I’ve since written out some better instructions (see below) and today’s version is all about spring. I tossed in raw asparagus, spring onions, and some smoked mozzarella cheese. As the recipe states below, you can really add whatever you on hand in terms of vegetables, cheeses, grains, and herbs- this ‘recipe’ is really about ease of cooking and ease of using what you have on hand!
- 8 Large Eggs
- 1/2 cup cup whole milk
- 1/2 teaspoon sea salt
- 1/2 teaspoon black pepper
- 1 1/2 to 2 ounces shredded cheese (cheddar, gouda, goat, smoked mozzarella)
- 2 cups diced vegetables (see note)
- 1 to 2 teaspoon fresh minced herbs (basil, rosemary, thyme or parsley)- optional
- 1 cup cooked grains (millet, quinoa, brown rice) - optional
- Preheat oven to 375˚ and place 4, 8 ounce ramekins (or 2, 16 ounce ramekins) on a baking tray with a lip.
- In a bowl, whisk together eggs, whole milk, salt, and pepper; set aside.
- Prepare your vegetables. For any vegetable that you might typically eat raw or doesn't take that long to cook, dice into small pieces (1/2" at largest, smaller is better) and distribute 1/2 cup of vegetables into each ramekin. If you would like to use vegetables that take a bit of time to cook (ie: sweet potatoes, butternut squash), roast/steam ahead of time.
- Sprinkle the cheese over the vegetables, adding any herbs or grains as you would like (you might need to reduce the vegetables slightly for space). Pour the egg mixture over, covering the ingredients but leaving about 1/2" of space from the top edge as the eggs will puff up as they bake.
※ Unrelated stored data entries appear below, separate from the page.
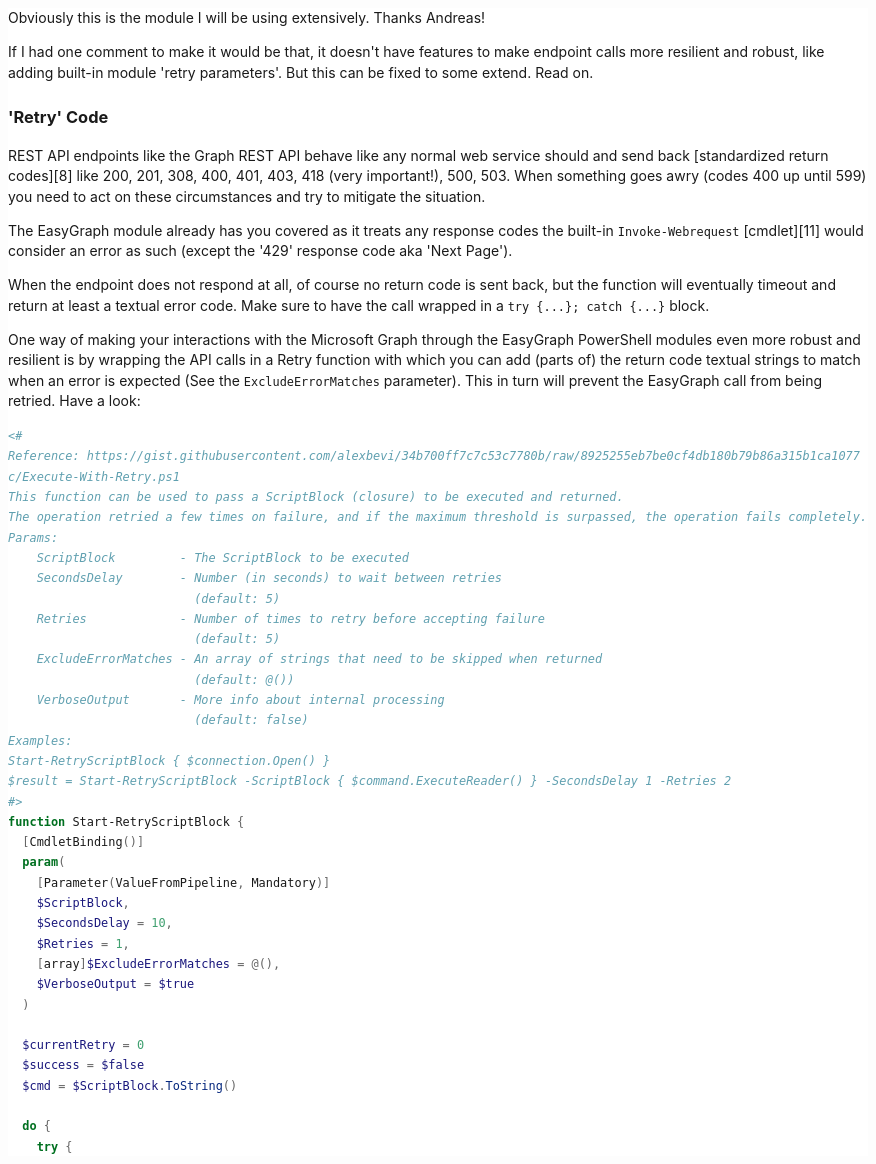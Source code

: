 Obviously this is the module I will be using extensively. Thanks Andreas!

If I had one comment to make it would be that, it doesn't have features to make endpoint calls more resilient and robust, like adding built-in module 'retry parameters'. But this can be fixed to some extend. Read on.

### 'Retry' Code

REST API endpoints like the Graph REST API behave like any normal web service should and send back [standardized return codes][8] like 200, 201, 308, 400, 401, 403, 418 (very important!), 500, 503. When something goes awry (codes 400 up until 599) you need to act on these circumstances and try to mitigate the situation.

The EasyGraph module already has you covered as it treats any response codes the built-in ```Invoke-Webrequest``` [cmdlet][11] would consider an error as such (except the '429' response code aka 'Next Page').

When the endpoint does not respond at all, of course no return code is sent back, but the function will eventually timeout and return at least a textual error code. Make sure to have the call wrapped in a ```try {...}; catch {...}``` block.

One way of making your interactions with the Microsoft Graph through the EasyGraph PowerShell modules even more robust and resilient is by wrapping the API calls in a Retry function with which you can add (parts of) the return code textual strings to match when an error is expected (See the ```ExcludeErrorMatches``` parameter). This in turn will prevent the EasyGraph call from being retried. Have a look:

```powershell
<#
Reference: https://gist.githubusercontent.com/alexbevi/34b700ff7c7c53c7780b/raw/8925255eb7be0cf4db180b79b86a315b1ca1077c/Execute-With-Retry.ps1
This function can be used to pass a ScriptBlock (closure) to be executed and returned.
The operation retried a few times on failure, and if the maximum threshold is surpassed, the operation fails completely.
Params:
    ScriptBlock         - The ScriptBlock to be executed
    SecondsDelay        - Number (in seconds) to wait between retries
                          (default: 5)
    Retries             - Number of times to retry before accepting failure
                          (default: 5)
    ExcludeErrorMatches - An array of strings that need to be skipped when returned
                          (default: @())
    VerboseOutput       - More info about internal processing
                          (default: false)
Examples:
Start-RetryScriptBlock { $connection.Open() }
$result = Start-RetryScriptBlock -ScriptBlock { $command.ExecuteReader() } -SecondsDelay 1 -Retries 2
#>
function Start-RetryScriptBlock {
  [CmdletBinding()]
  param(
    [Parameter(ValueFromPipeline, Mandatory)]
    $ScriptBlock,
    $SecondsDelay = 10,
    $Retries = 1,
    [array]$ExcludeErrorMatches = @(),
    $VerboseOutput = $true
  )

  $currentRetry = 0
  $success = $false
  $cmd = $ScriptBlock.ToString()

  do {
    try {
```

[^1]: Microsoft 365, formerly Office 365, is a line of subscription services offered by Microsoft which adds to and includes the Microsoft Office product line. The brand was launched on July 10, 2017, for a superset of Office 365 with Windows 10 Enterprise licenses and other cloud-based security and device management products. Source: [Wikipedia][1]
[^2]: An application programming interface (API) is a connection between computers or between computer programs. It is a type of software interface, offering a service to other pieces of software. A document or standard that describes how to build or use such a connection or interface is called an API specification. A computer system that meets this standard is said to implement or expose an API. The term API may refer either to the specification or to the implementation. Source: [Wikipedia][2]
[1]: https://en.wikipedia.org/wiki/Microsoft_365
[2]: https://en.wikipedia.org/wiki/API
[3]: https://docs.microsoft.com/en-us/graph/overview
[4]: https://docs.microsoft.com/en-us/graph/powershell/installation
[5]: https://docs.microsoft.com/en-us/powershell/module/?view=graph-powershell-1.0
[6]: https://365lab.net/2020/07/28/new-module-easygraph-for-accessing-microsoft-graph-from-powershell/
[7]: https://github.com/microsoftgraph/msgraph-sdk-powershell
[8]: https://en.wikipedia.org/wiki/List_of_HTTP_status_codes
[9]: https://docs.microsoft.com/en-us/powershell/module/microsoft.powershell.utility/invoke-webrequest?view=powershell-7.2
[10]: https://docs.microsoft.com/en-us/powershell/module/microsoft.powershell.utility/invoke-restmethod?view=powershell-7.2
[11]: https://docs.microsoft.com/en-us/powershell/module/microsoft.powershell.utility/invoke-webrequest?view=powershell-7.2#example-7--catch-non-success-messages-from-invoke-webrequest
- Bake for 18 to 22 minutes for the 8 ounce ramekins or 22 to 25 for the 16 ounce ramekins. Eggs should be puffed, not look wet on top, and not jiggle when the tray is shaken. Cheese should also be lightly browning. Remove from oven and serve immediately as the egg mixture will begin to deflate as it cools
While the ingredients are listed for 4 people, it can easily be adapted down for one (or two). For 1 person, use 2 eggs, 2 tablespoon milk and 1/2 cup diced vegetables!